Search the records for the string "will" and copy every line where it turns up.

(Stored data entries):
----------------
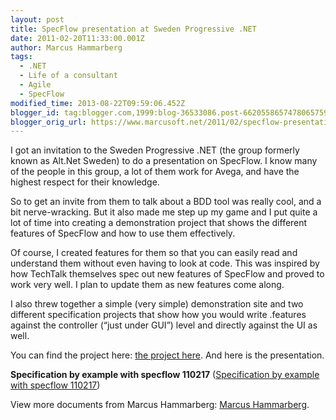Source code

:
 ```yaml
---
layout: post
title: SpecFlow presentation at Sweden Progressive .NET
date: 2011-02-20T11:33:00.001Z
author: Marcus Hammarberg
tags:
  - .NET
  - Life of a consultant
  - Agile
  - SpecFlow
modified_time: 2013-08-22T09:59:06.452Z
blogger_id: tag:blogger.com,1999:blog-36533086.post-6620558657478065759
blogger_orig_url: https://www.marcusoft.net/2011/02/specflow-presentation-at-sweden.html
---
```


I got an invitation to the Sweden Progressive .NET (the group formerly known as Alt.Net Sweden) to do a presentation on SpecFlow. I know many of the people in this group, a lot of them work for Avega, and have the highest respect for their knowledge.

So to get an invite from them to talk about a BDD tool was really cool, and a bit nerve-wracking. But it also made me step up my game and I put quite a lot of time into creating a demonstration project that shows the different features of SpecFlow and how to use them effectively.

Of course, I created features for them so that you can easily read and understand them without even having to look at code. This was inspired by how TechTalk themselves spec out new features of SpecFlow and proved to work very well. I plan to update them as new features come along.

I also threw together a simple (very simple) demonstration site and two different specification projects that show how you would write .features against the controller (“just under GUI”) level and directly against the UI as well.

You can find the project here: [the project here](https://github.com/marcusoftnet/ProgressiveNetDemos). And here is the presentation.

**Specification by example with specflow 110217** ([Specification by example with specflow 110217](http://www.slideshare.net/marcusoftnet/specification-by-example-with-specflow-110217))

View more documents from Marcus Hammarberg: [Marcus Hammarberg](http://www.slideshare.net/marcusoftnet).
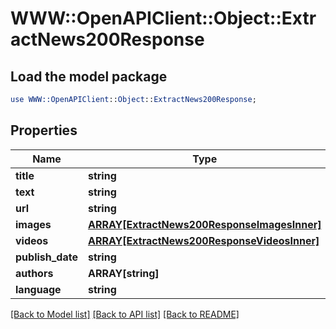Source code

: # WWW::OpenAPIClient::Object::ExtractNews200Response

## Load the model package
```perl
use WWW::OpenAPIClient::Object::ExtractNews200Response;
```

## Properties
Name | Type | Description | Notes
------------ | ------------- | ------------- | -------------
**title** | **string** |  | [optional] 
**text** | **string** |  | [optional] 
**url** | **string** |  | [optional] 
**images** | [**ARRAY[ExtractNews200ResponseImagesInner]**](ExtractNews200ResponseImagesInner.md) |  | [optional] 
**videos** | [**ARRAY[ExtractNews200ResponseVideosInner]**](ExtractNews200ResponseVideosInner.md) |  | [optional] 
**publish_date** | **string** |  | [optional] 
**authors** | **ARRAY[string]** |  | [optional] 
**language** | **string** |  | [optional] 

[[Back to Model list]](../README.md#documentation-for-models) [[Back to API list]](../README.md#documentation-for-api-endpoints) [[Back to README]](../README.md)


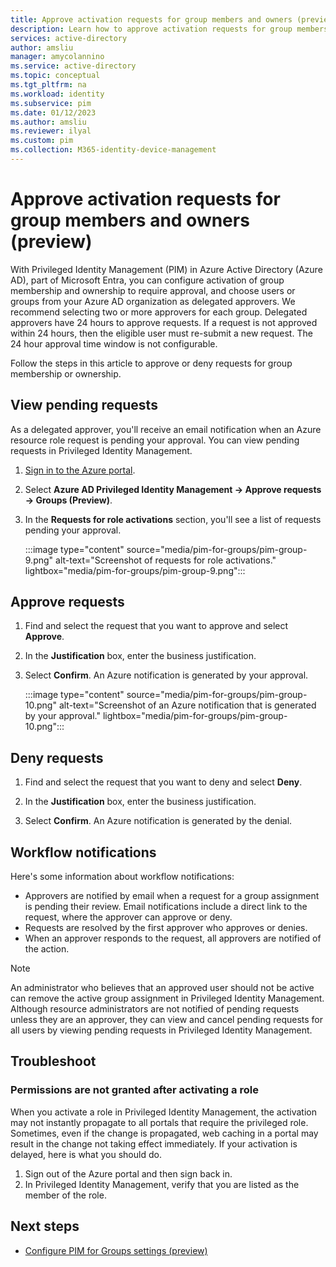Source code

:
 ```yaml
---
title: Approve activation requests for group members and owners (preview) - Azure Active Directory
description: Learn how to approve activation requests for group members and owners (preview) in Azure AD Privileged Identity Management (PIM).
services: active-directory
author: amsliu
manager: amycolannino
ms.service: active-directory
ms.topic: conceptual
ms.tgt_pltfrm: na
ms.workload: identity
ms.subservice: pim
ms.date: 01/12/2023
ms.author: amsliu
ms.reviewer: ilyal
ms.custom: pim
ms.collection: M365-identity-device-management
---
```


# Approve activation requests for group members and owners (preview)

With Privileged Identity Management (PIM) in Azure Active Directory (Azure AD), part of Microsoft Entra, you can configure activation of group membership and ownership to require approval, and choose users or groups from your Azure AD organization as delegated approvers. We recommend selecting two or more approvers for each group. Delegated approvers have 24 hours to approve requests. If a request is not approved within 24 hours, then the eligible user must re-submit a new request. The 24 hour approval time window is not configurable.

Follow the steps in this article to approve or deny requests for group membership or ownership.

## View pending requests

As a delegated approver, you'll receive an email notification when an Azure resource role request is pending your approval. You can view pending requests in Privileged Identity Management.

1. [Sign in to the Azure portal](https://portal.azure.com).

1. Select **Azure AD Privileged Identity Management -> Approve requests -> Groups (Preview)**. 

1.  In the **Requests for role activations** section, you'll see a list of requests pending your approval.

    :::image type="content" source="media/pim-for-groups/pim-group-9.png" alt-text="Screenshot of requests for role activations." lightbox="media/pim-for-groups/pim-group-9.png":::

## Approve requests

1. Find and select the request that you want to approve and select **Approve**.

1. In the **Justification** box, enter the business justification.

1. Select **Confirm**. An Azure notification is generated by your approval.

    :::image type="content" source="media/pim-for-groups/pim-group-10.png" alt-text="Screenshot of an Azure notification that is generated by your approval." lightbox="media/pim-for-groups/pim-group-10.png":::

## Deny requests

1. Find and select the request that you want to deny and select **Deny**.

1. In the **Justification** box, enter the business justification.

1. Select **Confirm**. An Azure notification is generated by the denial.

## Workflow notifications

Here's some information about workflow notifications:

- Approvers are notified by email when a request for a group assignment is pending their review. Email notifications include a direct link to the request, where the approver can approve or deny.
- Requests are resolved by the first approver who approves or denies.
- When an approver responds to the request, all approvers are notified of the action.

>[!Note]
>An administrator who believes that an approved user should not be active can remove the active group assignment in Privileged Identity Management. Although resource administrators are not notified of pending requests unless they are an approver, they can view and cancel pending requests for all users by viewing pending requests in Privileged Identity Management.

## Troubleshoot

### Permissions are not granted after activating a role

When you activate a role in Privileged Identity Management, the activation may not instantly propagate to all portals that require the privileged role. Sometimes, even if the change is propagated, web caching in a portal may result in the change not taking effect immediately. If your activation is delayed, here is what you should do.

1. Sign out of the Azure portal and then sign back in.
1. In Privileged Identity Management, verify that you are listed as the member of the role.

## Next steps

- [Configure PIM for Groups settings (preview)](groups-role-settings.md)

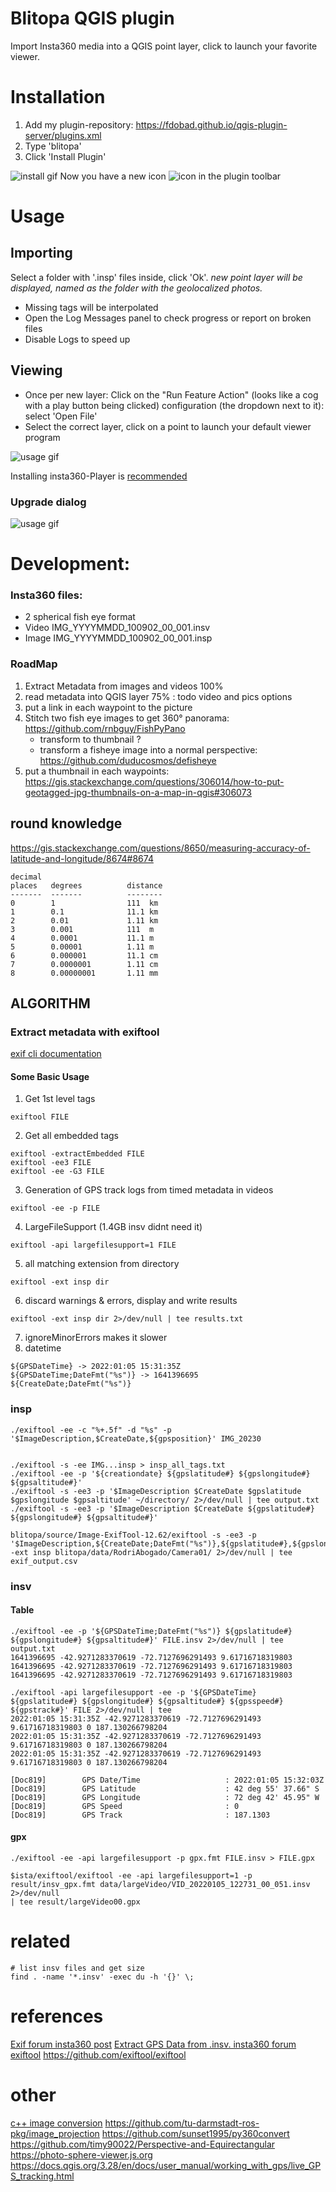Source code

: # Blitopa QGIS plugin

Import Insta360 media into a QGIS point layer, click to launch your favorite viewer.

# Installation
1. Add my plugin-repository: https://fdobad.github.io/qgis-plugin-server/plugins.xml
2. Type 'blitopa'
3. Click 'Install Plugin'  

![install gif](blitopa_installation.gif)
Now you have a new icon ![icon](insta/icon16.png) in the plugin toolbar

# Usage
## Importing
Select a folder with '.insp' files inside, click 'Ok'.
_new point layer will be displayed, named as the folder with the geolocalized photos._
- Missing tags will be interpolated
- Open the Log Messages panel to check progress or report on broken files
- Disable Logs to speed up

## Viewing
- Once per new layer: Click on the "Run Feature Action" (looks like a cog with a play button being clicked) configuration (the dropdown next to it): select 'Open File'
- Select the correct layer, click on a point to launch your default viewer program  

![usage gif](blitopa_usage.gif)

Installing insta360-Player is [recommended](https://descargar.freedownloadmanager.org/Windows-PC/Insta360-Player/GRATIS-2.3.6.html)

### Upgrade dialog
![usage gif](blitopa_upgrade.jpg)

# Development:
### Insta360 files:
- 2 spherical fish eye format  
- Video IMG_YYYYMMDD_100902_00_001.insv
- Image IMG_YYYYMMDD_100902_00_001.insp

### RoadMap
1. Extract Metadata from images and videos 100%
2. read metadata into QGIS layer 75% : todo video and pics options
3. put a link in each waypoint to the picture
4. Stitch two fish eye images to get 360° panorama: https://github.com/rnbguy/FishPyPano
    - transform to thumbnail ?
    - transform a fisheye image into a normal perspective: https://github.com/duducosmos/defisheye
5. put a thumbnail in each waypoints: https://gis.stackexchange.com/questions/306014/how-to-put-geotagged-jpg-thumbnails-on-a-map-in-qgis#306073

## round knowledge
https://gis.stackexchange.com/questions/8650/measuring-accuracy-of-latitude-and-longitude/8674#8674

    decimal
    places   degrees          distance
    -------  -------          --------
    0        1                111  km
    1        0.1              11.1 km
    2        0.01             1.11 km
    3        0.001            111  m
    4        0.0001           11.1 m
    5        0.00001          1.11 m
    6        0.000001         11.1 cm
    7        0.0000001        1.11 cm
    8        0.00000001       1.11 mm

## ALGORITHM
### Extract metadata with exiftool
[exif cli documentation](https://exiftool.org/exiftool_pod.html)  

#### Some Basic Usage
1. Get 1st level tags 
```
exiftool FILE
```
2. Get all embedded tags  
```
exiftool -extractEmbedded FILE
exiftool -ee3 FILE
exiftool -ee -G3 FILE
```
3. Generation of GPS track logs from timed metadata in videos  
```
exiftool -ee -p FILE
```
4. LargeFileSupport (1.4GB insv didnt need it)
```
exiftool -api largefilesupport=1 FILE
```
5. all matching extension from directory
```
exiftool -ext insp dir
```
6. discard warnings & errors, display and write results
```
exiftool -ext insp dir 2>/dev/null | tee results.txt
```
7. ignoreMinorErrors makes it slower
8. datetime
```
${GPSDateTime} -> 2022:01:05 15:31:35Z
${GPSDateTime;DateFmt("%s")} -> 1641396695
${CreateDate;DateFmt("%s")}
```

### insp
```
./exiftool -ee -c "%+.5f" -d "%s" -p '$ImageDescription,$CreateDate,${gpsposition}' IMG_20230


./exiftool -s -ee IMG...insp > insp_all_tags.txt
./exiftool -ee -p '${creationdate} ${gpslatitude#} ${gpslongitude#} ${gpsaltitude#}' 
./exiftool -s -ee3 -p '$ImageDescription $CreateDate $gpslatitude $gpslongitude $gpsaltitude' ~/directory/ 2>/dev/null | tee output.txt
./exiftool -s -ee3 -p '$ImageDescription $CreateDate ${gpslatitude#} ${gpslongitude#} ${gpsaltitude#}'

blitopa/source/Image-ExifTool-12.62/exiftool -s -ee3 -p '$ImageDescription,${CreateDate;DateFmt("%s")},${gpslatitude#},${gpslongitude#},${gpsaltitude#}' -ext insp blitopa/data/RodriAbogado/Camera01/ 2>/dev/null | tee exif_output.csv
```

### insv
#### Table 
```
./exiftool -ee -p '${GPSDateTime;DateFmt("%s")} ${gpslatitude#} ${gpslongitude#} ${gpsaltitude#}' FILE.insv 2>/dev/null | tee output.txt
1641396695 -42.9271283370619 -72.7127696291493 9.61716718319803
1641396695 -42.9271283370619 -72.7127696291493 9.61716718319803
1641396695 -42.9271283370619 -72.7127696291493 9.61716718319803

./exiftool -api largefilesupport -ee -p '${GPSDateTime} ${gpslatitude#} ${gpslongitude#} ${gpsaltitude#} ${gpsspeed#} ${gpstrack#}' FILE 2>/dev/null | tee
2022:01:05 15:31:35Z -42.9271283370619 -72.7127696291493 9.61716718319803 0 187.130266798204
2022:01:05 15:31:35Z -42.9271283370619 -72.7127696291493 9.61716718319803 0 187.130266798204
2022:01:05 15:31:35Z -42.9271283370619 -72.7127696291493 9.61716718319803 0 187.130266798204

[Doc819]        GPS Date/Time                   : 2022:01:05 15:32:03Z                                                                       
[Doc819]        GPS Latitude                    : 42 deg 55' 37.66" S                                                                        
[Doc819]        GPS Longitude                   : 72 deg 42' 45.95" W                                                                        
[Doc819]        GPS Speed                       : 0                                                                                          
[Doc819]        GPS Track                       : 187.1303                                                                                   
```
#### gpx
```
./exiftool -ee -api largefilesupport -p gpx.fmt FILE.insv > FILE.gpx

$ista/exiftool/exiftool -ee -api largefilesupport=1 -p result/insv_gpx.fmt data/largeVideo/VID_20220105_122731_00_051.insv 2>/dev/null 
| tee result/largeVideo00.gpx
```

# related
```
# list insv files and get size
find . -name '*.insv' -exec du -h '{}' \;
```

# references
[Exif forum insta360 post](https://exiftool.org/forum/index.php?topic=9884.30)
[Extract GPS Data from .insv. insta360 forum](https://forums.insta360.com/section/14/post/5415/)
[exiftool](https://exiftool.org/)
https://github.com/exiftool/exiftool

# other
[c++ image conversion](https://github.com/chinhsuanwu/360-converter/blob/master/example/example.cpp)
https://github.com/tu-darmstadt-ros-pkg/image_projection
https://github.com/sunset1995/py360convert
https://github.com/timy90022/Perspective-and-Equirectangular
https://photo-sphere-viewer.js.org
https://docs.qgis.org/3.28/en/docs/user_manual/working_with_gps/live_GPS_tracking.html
----------------
(Written reply):
_new point layer will be displayed, named as the folder with the geolocalized photos._
- Missing tags will be interpolated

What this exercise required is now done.